Depressed people are frequently difficult to be around. They are moody, often silent, their internal misery written on their face, oozing through every pore of their body. Although it is frustrating and hurtful for their loved ones, how much more painful for them to be trapped where they cannot escape?
A depressed person sees their life through the shattered remnants of a whole, now broken. There is no order, no method, no clear picture of how their life should be. Instead, there is pain, there is sorrow, there is darkness. They are caught inside the trap of their own mind, a cage that can only be opened from the inside, but with the key somewhere inaccessible.
I used to see myself through the lens of failure, focused on what I haven't accomplished or thought or achieved. I didn't feel worthy of being loved as everyone deserves to be loved, because I thought I was somehow less for my struggles.
But a few years ago, after a lot of counseling and hard work, the kaleidoscope shifted once again. I reframed my life in my own mind. I have slowly started putting the pieces back into place, the puzzle is taking form, and I am viewing myself through a new perspective.
I am a survivor. I am strong, capable, and most importantly, worthy. I am valuable, not just to those who depend on me for one reason or another, but inherently, just for myself. I bring unique and special gifts to the world, which only I can share in exactly this way.

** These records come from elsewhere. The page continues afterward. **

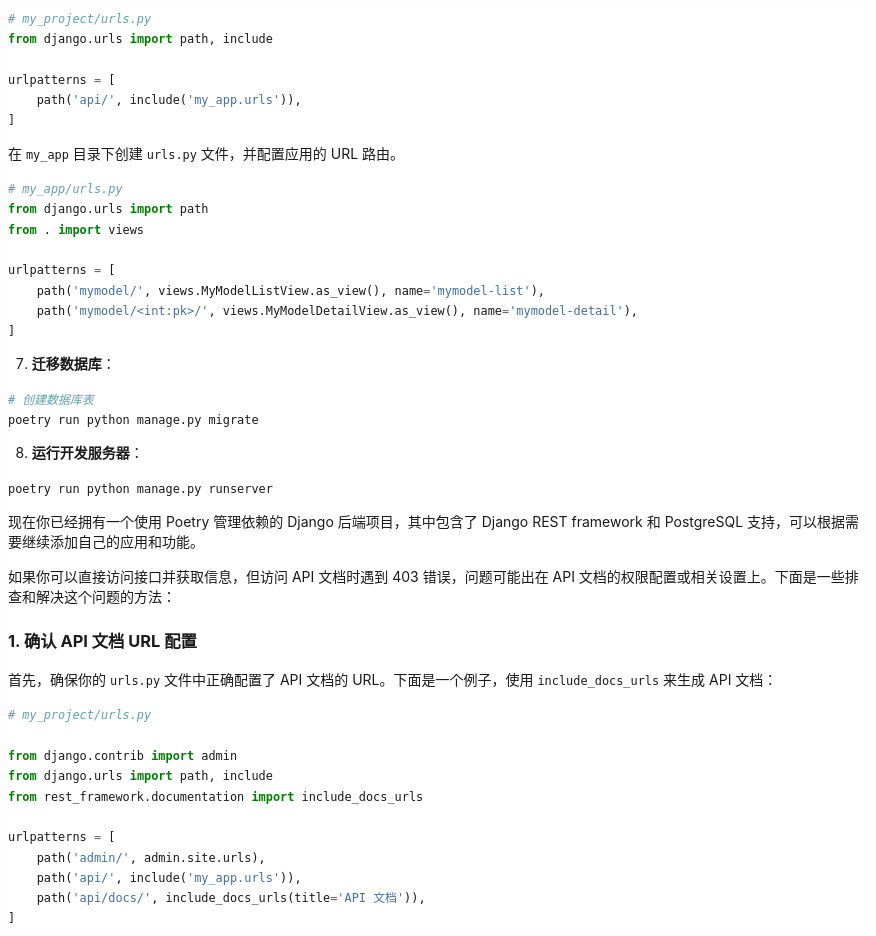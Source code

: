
 ```python
# my_project/urls.py
from django.urls import path, include

urlpatterns = [
    path('api/', include('my_app.urls')),
]
```

在 `my_app` 目录下创建 `urls.py` 文件，并配置应用的 URL 路由。

```python
# my_app/urls.py
from django.urls import path
from . import views

urlpatterns = [
    path('mymodel/', views.MyModelListView.as_view(), name='mymodel-list'),
    path('mymodel/<int:pk>/', views.MyModelDetailView.as_view(), name='mymodel-detail'),
]
```

7. **迁移数据库**：

```bash
# 创建数据库表
poetry run python manage.py migrate
```

8. **运行开发服务器**：

```bash
poetry run python manage.py runserver
```

现在你已经拥有一个使用 Poetry 管理依赖的 Django 后端项目，其中包含了 Django REST framework 和 PostgreSQL 支持，可以根据需要继续添加自己的应用和功能。

如果你可以直接访问接口并获取信息，但访问 API 文档时遇到 403 错误，问题可能出在 API 文档的权限配置或相关设置上。下面是一些排查和解决这个问题的方法：

### 1. 确认 API 文档 URL 配置

首先，确保你的 `urls.py` 文件中正确配置了 API 文档的 URL。下面是一个例子，使用 `include_docs_urls` 来生成 API 文档：

```python
# my_project/urls.py

from django.contrib import admin
from django.urls import path, include
from rest_framework.documentation import include_docs_urls

urlpatterns = [
    path('admin/', admin.site.urls),
    path('api/', include('my_app.urls')),
    path('api/docs/', include_docs_urls(title='API 文档')),
]
```
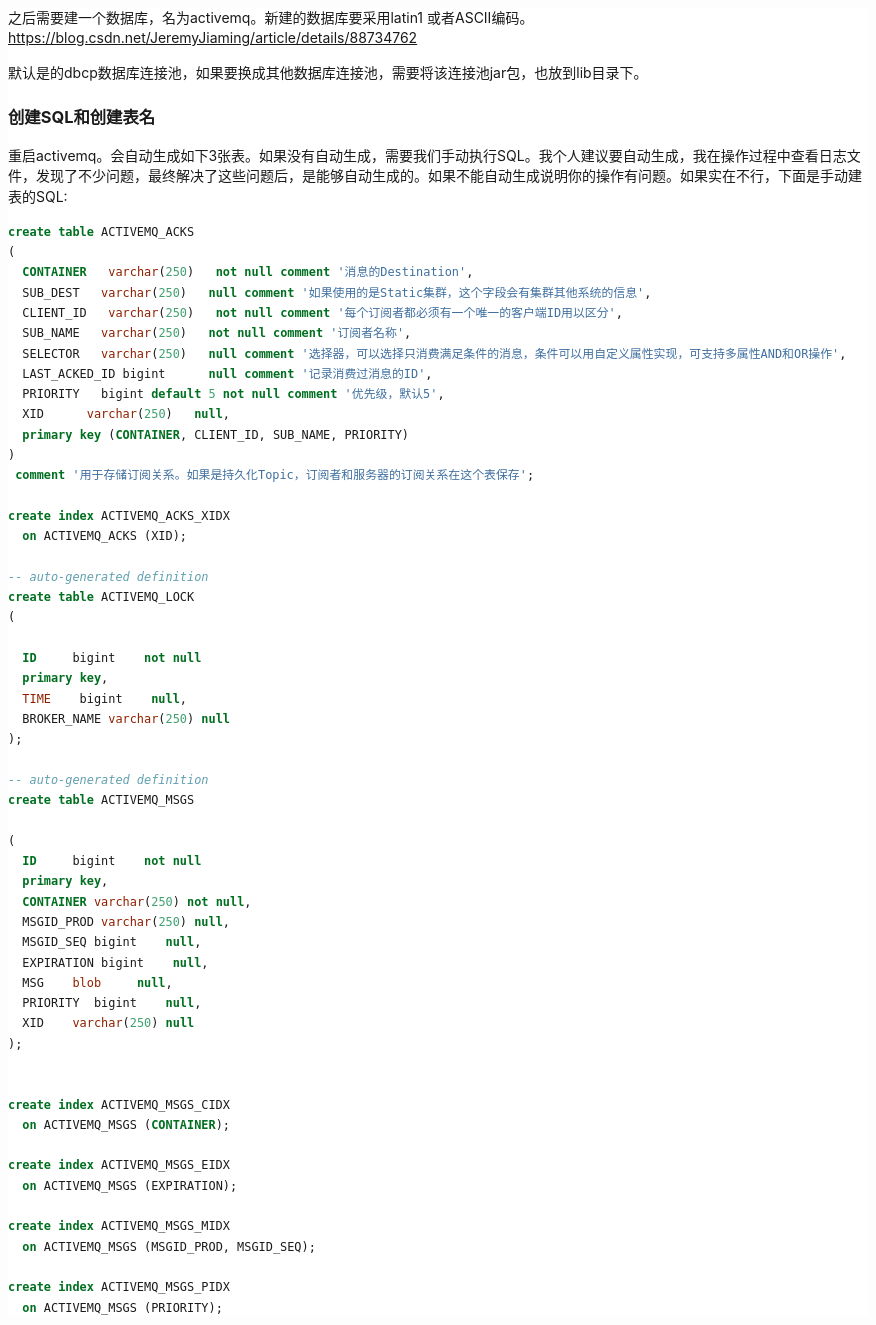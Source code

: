 之后需要建一个数据库，名为activemq。新建的数据库要采用latin1 或者ASCII编码。https://blog.csdn.net/JeremyJiaming/article/details/88734762

默认是的dbcp数据库连接池，如果要换成其他数据库连接池，需要将该连接池jar包，也放到lib目录下。

### 创建SQL和创建表名

​	重启activemq。会自动生成如下3张表。如果没有自动生成，需要我们手动执行SQL。我个人建议要自动生成，我在操作过程中查看日志文件，发现了不少问题，最终解决了这些问题后，是能够自动生成的。如果不能自动生成说明你的操作有问题。如果实在不行，下面是手动建表的SQL:

```sql
create table ACTIVEMQ_ACKS
(
  CONTAINER   varchar(250)   not null comment '消息的Destination',
  SUB_DEST   varchar(250)   null comment '如果使用的是Static集群，这个字段会有集群其他系统的信息',
  CLIENT_ID   varchar(250)   not null comment '每个订阅者都必须有一个唯一的客户端ID用以区分',
  SUB_NAME   varchar(250)   not null comment '订阅者名称',
  SELECTOR   varchar(250)   null comment '选择器，可以选择只消费满足条件的消息，条件可以用自定义属性实现，可支持多属性AND和OR操作',
  LAST_ACKED_ID bigint      null comment '记录消费过消息的ID',
  PRIORITY   bigint default 5 not null comment '优先级，默认5',
  XID      varchar(250)   null,
  primary key (CONTAINER, CLIENT_ID, SUB_NAME, PRIORITY)
)
 comment '用于存储订阅关系。如果是持久化Topic，订阅者和服务器的订阅关系在这个表保存';

create index ACTIVEMQ_ACKS_XIDX
  on ACTIVEMQ_ACKS (XID);

-- auto-generated definition
create table ACTIVEMQ_LOCK
(

  ID     bigint    not null
  primary key,
  TIME    bigint    null,
  BROKER_NAME varchar(250) null
);

-- auto-generated definition
create table ACTIVEMQ_MSGS

(
  ID     bigint    not null
  primary key,
  CONTAINER varchar(250) not null,
  MSGID_PROD varchar(250) null,
  MSGID_SEQ bigint    null,
  EXPIRATION bigint    null,
  MSG    blob     null,
  PRIORITY  bigint    null,
  XID    varchar(250) null
);


create index ACTIVEMQ_MSGS_CIDX
  on ACTIVEMQ_MSGS (CONTAINER);
  
create index ACTIVEMQ_MSGS_EIDX
  on ACTIVEMQ_MSGS (EXPIRATION);

create index ACTIVEMQ_MSGS_MIDX
  on ACTIVEMQ_MSGS (MSGID_PROD, MSGID_SEQ);

create index ACTIVEMQ_MSGS_PIDX
  on ACTIVEMQ_MSGS (PRIORITY);
```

I am not perfect. The once clear image will never again be pristine. There will always be cracks and fissures, easily seen on the surface, of course, but more importantly, going clear through my life. I am still easily broken, constantly humbled by the sheer task of living, and yet, encouraged as I see it all coming together again.
Why talk about depression? Why expose my inner battles to the world? What is to be gained from talking about what is, in so many minds, unspeakable?
Depression can happen to anyone. You can be wealthy or poor. You can be married or single. You can be young or old. You can have a reason or no reason at all. You can be tall, short, blond, brunette, smart, silly, pretty, plain.
You can be you. And when it is you, the one thing you need to know, more than any other thing, is that you can survive and be whole again.
Those million tiny pieces of your mind can come together and form a whole, and it will be beautiful, not because the picture is perfect, but because it isn't. Your puzzle can be complete, not the same, but better for having overcome the destruction. Reach out, ask for help, and believe in your own worth. You are priceless.